— DIRECTIONS FOR THIS TASK —
Transcribe every entry exactly, with nothing added or left out.

-- RECORDS TO PROCESS follows --

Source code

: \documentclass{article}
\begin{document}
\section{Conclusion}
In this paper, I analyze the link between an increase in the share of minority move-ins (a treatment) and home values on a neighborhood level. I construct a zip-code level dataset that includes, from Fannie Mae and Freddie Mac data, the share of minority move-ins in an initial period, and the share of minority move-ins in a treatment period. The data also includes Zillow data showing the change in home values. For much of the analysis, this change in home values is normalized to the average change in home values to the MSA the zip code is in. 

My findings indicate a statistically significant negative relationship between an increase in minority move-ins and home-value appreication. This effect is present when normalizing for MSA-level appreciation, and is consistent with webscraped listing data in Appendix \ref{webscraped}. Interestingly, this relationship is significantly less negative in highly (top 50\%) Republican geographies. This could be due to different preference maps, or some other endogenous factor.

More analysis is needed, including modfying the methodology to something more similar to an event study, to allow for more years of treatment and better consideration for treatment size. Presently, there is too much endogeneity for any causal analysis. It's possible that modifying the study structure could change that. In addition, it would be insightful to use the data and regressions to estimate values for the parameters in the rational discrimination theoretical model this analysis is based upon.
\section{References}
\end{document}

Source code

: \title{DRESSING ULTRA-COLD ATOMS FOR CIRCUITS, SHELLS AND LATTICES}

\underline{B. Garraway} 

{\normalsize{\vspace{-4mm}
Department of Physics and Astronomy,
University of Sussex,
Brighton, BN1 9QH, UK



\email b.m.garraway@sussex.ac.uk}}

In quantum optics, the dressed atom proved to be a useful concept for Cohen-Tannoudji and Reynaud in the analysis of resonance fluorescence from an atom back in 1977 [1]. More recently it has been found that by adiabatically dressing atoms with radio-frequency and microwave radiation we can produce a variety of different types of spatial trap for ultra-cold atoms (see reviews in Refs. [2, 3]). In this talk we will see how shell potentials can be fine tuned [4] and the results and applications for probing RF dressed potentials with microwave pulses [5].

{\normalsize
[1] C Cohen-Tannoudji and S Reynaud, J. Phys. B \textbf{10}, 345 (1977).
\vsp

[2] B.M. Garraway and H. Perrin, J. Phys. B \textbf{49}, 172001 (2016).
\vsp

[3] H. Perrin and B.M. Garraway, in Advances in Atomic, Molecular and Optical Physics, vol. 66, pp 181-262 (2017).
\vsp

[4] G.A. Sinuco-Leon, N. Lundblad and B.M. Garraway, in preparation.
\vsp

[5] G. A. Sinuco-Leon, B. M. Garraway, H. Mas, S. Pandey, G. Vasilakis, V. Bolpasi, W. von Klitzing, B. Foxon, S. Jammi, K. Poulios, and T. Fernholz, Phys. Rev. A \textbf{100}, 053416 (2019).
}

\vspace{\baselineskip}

-- RECORDS TO PROCESS concluded --

— ANSWER FOR THIS EXERCISE —
Source code

: \documentclass{article}
\begin{document}
\section{Conclusion}
In this paper, I analyze the link between an increase in the share of minority move-ins (a treatment) and home values on a neighborhood level. I construct a zip-code level dataset that includes, from Fannie Mae and Freddie Mac data, the share of minority move-ins in an initial period, and the share of minority move-ins in a treatment period. The data also includes Zillow data showing the change in home values. For much of the analysis, this change in home values is normalized to the average change in home values to the MSA the zip code is in. 

My findings indicate a statistically significant negative relationship between an increase in minority move-ins and home-value appreication. This effect is present when normalizing for MSA-level appreciation, and is consistent with webscraped listing data in Appendix \ref{webscraped}. Interestingly, this relationship is significantly less negative in highly (top 50\%) Republican geographies. This could be due to different preference maps, or some other endogenous factor.

More analysis is needed, including modfying the methodology to something more similar to an event study, to allow for more years of treatment and better consideration for treatment size. Presently, there is too much endogeneity for any causal analysis. It's possible that modifying the study structure could change that. In addition, it would be insightful to use the data and regressions to estimate values for the parameters in the rational discrimination theoretical model this analysis is based upon.
\section{References}
\end{document}

Source code

: \title{DRESSING ULTRA-COLD ATOMS FOR CIRCUITS, SHELLS AND LATTICES}

\underline{B. Garraway} 

{\normalsize{\vspace{-4mm}
Department of Physics and Astronomy,
University of Sussex,
Brighton, BN1 9QH, UK



\email b.m.garraway@sussex.ac.uk}}

In quantum optics, the dressed atom proved to be a useful concept for Cohen-Tannoudji and Reynaud in the analysis of resonance fluorescence from an atom back in 1977 [1]. More recently it has been found that by adiabatically dressing atoms with radio-frequency and microwave radiation we can produce a variety of different types of spatial trap for ultra-cold atoms (see reviews in Refs. [2, 3]). In this talk we will see how shell potentials can be fine tuned [4] and the results and applications for probing RF dressed potentials with microwave pulses [5].

{\normalsize
[1] C Cohen-Tannoudji and S Reynaud, J. Phys. B \textbf{10}, 345 (1977).
\vsp

[2] B.M. Garraway and H. Perrin, J. Phys. B \textbf{49}, 172001 (2016).
\vsp

[3] H. Perrin and B.M. Garraway, in Advances in Atomic, Molecular and Optical Physics, vol. 66, pp 181-262 (2017).
\vsp

[4] G.A. Sinuco-Leon, N. Lundblad and B.M. Garraway, in preparation.
\vsp

[5] G. A. Sinuco-Leon, B. M. Garraway, H. Mas, S. Pandey, G. Vasilakis, V. Bolpasi, W. von Klitzing, B. Foxon, S. Jammi, K. Poulios, and T. Fernholz, Phys. Rev. A \textbf{100}, 053416 (2019).
}

\vspace{\baselineskip}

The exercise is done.